=== Section Start ===

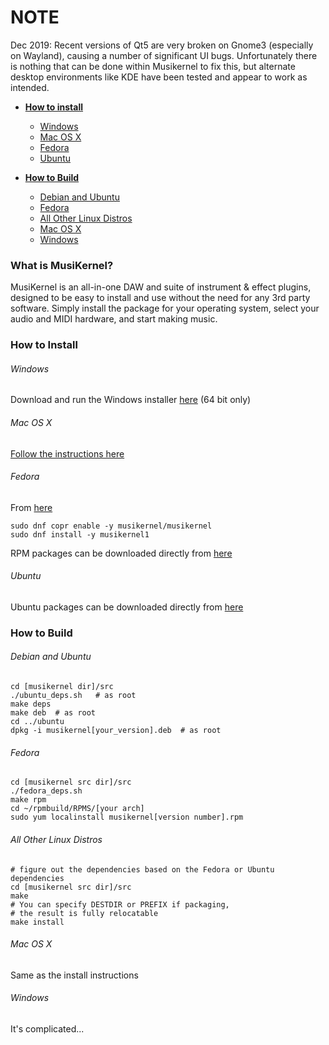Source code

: # NOTE
Dec 2019:  Recent versions of Qt5 are very broken on Gnome3 (especially on
Wayland), causing a number of significant UI bugs.  Unfortunately there
is nothing that can be done within Musikernel to fix this, but alternate
desktop environments like KDE have been tested and appear to work as intended.

- [**How to install**](#how-to-install)
    - [Windows](#windows)
    - [Mac OS X](#mac-os-x)
    - [Fedora](#fedora)
    - [Ubuntu](#ubuntu)

- [**How to Build**](#how-to-build)
    - [Debian and Ubuntu](#debian-and-ubuntu)
    - [Fedora](#fedora-1)
    - [All Other Linux Distros](#all-other-linux-distros)
    - [Mac OS X](#mac-os-x-1)
    - [Windows](#windows-1)


### What is MusiKernel?

MusiKernel is an all-in-one DAW and suite of instrument & effect plugins, designed to be easy to install and use without the need for any 3rd party software.  Simply install the package for your operating system, select your audio and MIDI hardware, and start making music.

### How to Install

###### Windows

Download and run the Windows installer [here](https://github.com/j3ffhubb/musikernel/releases/) (64 bit only)

###### Mac OS X

[Follow the instructions here](https://github.com/j3ffhubb/homebrew-musikernel)

###### Fedora

From [here](https://copr.fedoraproject.org/coprs/musikernel/musikernel/)

```
sudo dnf copr enable -y musikernel/musikernel
sudo dnf install -y musikernel1
```

RPM packages can be downloaded directly from [here](https://github.com/j3ffhubb/musikernel/releases)

###### Ubuntu

Ubuntu packages can be downloaded directly from [here](https://github.com/j3ffhubb/musikernel/releases)

### How to Build

###### Debian and Ubuntu

```
cd [musikernel dir]/src
./ubuntu_deps.sh   # as root
make deps
make deb  # as root
cd ../ubuntu
dpkg -i musikernel[your_version].deb  # as root
```

###### Fedora

```
cd [musikernel src dir]/src
./fedora_deps.sh
make rpm
cd ~/rpmbuild/RPMS/[your arch]
sudo yum localinstall musikernel[version number].rpm
```

###### All Other Linux Distros

```
# figure out the dependencies based on the Fedora or Ubuntu dependencies
cd [musikernel src dir]/src
make
# You can specify DESTDIR or PREFIX if packaging,
# the result is fully relocatable
make install
```

###### Mac OS X

Same as the install instructions

###### Windows

It's complicated...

=== Section End ===

▶ TASK TO CARRY OUT: Return all lines of the data in which the string "number" appears.

▶ ANSWER SPACE:
Wayland), causing a number of significant UI bugs.  Unfortunately there
sudo yum localinstall musikernel[version number].rpm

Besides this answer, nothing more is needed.